Silver near 22-yr highs on outlook, gold rebounds

Silver held near its highest level in more than 22 years on Monday buoyed by expectations of more demand and hopes of an exchange traded fund being approved.
Gold, which failed to capitalise on silver’s gains last week, rebounded as the US dollar fell against the euro, making dollar-priced bullion cheaper to buy for holders of other currencies.

But the physical market lacked activity, with dealers struggling to attract buyers even though gold has dropped more than 3 percent in value since spiking to a 25-year high above $574 an ounce in early February.
“My customers are sidelined. They only buy gold when they need it. There’s no festive season or anything,” said Beh Hsia Wah, a dealer at United Overseas Bank in Singapore.

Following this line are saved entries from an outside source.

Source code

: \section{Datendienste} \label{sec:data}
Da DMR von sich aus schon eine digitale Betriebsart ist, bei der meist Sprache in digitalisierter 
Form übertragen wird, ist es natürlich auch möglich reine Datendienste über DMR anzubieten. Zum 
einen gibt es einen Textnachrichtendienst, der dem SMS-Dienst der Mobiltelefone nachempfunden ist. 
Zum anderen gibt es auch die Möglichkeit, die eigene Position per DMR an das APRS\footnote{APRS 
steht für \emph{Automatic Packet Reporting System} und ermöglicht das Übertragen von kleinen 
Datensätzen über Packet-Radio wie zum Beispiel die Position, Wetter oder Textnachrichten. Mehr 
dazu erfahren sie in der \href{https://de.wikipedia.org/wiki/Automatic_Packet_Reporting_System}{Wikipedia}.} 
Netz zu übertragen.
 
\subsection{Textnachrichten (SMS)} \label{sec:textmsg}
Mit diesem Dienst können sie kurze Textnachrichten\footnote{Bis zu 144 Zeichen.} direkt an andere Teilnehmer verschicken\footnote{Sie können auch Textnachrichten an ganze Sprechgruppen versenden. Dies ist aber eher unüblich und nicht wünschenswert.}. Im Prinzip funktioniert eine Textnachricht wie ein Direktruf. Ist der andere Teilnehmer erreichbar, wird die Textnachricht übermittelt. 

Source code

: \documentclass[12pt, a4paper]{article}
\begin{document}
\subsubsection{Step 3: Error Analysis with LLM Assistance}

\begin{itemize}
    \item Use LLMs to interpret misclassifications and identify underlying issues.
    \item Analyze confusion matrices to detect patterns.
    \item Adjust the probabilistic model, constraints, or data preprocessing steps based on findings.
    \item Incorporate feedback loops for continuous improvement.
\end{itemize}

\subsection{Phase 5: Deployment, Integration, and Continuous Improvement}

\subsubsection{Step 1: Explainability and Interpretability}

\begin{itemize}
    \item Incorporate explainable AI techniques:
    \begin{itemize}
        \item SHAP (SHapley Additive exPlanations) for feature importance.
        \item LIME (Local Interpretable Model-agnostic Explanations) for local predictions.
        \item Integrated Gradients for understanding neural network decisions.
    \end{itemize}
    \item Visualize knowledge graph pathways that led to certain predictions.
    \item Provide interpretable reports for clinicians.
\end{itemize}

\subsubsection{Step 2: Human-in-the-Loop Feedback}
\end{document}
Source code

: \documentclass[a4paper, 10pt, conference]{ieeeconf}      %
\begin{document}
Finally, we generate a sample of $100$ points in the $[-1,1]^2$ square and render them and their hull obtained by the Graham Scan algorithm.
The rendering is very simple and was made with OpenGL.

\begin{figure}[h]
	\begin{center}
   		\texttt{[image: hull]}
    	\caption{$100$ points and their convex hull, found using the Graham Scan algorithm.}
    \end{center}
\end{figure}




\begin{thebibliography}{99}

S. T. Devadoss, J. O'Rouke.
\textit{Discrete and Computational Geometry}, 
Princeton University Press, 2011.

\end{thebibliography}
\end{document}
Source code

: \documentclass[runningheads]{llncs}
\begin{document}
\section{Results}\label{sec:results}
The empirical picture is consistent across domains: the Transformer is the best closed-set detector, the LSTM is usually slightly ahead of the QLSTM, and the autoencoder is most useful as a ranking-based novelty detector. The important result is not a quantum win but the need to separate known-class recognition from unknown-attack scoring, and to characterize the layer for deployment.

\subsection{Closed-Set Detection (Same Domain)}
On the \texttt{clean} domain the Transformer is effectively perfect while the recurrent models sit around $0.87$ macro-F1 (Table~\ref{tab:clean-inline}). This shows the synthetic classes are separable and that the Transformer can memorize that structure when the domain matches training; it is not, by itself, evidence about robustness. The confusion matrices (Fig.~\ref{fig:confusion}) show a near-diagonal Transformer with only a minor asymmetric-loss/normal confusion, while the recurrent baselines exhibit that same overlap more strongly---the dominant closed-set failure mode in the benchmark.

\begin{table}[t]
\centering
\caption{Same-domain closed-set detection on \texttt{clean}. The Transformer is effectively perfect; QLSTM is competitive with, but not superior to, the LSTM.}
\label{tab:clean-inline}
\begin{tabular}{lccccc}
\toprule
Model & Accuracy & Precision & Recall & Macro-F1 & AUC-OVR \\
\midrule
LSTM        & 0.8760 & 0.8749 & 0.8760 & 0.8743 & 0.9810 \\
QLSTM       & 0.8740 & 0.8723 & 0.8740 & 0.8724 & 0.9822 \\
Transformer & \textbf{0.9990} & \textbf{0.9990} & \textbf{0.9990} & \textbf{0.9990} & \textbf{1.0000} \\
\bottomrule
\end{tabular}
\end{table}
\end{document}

“We see more scrap gold. Some might be coming from Indonesia and some from other countries,” he said.
Singapore dealers put the gold/silver ratio at 53.5:1, versus 58:1 at the end of February and 60:1 in late 2005. The ratios indicate the number of ounces of silver needed to buy one of gold, and falling ratios are normally seen as a bullish signal.
Spot silver rose to $10.37/10.40 an ounce from $10.34/10.37 late in New York on Friday, when it hit a high of $10,43 on hopes the US Securities and Exchange Commission might soon approve a silver exchange traded fund (ETF) proposed last year by Barclays Global Investors.
ETFs are designed to closely reflect the price of an underlying market or commodity, such as a stock index or gold, and they trade like listed stocks on any exchange.
Silver, a precious metal used in jewellery, photography and electronics, has risen as much as 18 % since the start of this year, mainly due to talk about an ETF.
Dealers pegged the upside target at $10,50 but unlike gold, liquidity is low in the silver market. That means the price could easily move in either direction, they said.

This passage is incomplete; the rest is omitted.